Он приехал из Японии. Один из последователей древнего искусства выживания, основанного не столько на японских упражнениях карате и айкидо, сколько представляющего собой синтез интернациональных приемов борьбы. Акира мог победить соперника, владеющего и греко-римской борьбой, и славянской, и самбо, и, конечно, человека, постигающего восточные единоборства. Именно постигающего. Потому что постигших мало, и все они, зовущиеся мастерами, не станут выходить против Акиры. Не потому, что он слабее или сильнее, просто в ментальном сознании мастера уже отложилась такая простая истина: лучший способ победить в состязании – это избежать его. Двум горам ни к чему выяснять, какая из них выше.
Так вот, Акира к пятидесяти годам познал многие тайны Востока и расширил собственное восприятие мира. Он открыл для себя какие-то неведомые обычному сознанию грани мироздания и основал свою школу. Как это водится, тут же нашлись недовольные новым учением. Школу объявили сектой и разогнали. Акира был вынужден уехать из Японии. Он направился в Советский Союз.
В империи социализма, которую на все лады ругали в «цивилизованном» мире, бедному японцу дали приют, равно как и разрешение взять на воспитание брошенных детей из детских домов.
Пять маленьких человеческих детенышей, брошенные родителями и не нужные ни государству, ни какой бы то ни было живой душе, попали к Акире. Четыре мальчика и одна девочка. Девочка – это я. Почему я говорю «детенышей», сейчас поймете.
Всякий раз, когда я вспоминаю первую встречу с Акирой, а она произошла в промозглую осеннюю ночь, мне становится зябко. Видимо, сенсорное впечатление от встречи со столь значимой в моей жизни фигурой оказалось настолько сильным, что оно навсегда зацепилось в моей подкорке. В психологии это называется «якорем». Всякий раз, когда становится прохладно, я вспоминаю Акиру. И обратно: когда вспоминаю Акиру, становится прохладно.
Этот человек сделал из меня то, что я есть.
Суть его метода воспитания заключалась в следующем. Сознательно, так сказать, механически и технологически мы изучали различные приемы карате, «путь кулака», айкидо, кендо, тренировались с японскими деревянными мечами, которые Акира вырезал сам. Наши тела стали настолько гибкими и сильными, что я, например, могла пролезть в стандартную форточку на пятом этаже девятиэтажного дома совершенно безо всяких альпинистских примочек, держась пальцами только за внешний подоконник и выступающие из кладки кирпичи.

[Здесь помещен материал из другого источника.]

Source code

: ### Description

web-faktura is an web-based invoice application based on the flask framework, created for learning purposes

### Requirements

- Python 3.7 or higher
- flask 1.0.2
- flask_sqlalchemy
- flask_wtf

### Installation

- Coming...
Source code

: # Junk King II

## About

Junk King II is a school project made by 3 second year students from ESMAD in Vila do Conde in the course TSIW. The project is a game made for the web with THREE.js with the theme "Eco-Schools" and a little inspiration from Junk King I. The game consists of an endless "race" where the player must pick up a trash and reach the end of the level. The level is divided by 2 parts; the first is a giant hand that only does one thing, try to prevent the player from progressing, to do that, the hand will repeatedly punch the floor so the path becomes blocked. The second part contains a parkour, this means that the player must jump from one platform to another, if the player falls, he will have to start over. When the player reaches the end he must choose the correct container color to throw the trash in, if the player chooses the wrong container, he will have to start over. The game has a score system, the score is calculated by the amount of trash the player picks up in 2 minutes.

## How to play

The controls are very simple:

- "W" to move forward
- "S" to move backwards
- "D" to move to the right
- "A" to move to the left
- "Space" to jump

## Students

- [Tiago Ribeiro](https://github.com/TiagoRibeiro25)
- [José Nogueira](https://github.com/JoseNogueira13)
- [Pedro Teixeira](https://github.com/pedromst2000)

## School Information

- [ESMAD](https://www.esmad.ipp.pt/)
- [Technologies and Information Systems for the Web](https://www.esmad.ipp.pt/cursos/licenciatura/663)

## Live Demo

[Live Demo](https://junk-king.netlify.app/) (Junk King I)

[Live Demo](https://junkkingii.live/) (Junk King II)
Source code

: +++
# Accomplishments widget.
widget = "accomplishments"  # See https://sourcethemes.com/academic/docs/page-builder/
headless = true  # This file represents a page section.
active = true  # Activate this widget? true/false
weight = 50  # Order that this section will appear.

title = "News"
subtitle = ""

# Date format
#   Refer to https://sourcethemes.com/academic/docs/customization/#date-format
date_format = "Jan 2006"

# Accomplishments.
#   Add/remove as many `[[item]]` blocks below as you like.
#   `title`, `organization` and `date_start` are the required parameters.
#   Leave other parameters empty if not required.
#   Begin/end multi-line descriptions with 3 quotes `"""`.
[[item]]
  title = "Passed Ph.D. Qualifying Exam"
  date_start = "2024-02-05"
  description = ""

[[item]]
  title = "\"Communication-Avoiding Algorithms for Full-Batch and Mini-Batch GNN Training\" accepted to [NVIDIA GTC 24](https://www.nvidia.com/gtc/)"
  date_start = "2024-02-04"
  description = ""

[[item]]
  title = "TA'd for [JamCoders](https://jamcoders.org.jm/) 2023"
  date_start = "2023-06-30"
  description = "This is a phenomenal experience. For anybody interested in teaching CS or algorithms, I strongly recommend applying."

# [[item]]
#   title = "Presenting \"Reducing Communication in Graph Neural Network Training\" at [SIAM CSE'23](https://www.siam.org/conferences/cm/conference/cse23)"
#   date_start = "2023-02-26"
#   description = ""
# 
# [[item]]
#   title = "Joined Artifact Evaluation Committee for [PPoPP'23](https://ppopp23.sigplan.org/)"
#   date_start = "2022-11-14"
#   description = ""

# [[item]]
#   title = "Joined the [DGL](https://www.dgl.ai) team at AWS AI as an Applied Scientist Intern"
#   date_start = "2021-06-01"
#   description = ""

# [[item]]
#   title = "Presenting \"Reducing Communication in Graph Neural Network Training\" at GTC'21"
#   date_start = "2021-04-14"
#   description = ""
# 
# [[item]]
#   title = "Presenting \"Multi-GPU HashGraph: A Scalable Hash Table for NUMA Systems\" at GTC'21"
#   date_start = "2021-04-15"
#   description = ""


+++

Однако, помимо развития моторики, Акира проводил с нами особые медитационные занятия. Для того, чтобы разбудить нашу подкорку. Наше подсознание.
«На заре истории, – как рассказывал нам сэнсэй, – у каждого племени был свой тотем. Барс, Тигр, Лось, Медведь… Каждый из членов сообщества отождествлял себя с племенным зверем, постепенно действительно приобретая некоторые его повадки и навыки. В генной памяти каждого человека остались эти качества».
Я не помню, что с нами делал Акира, но после одного из занятий он дал каждому из нас второе имя. Моими братьями стали Тигр, способный разорвать человека на куски голыми руками, Медведь, обладающий такой физической мощью, что даже сам стал с осторожностью относиться к себе (сломать кирпичную стенку – раз плюнуть), Волк, на котором порез любой тяжести заживал в считаные дни…
Во мне Акира выловил Пантеру. Ловкая и гибкая, изумительно быстрая и цепкая, способная в минуты опасности на такое, чего обычный разум просто не в состоянии себе представить. Моя скорость поражала всех.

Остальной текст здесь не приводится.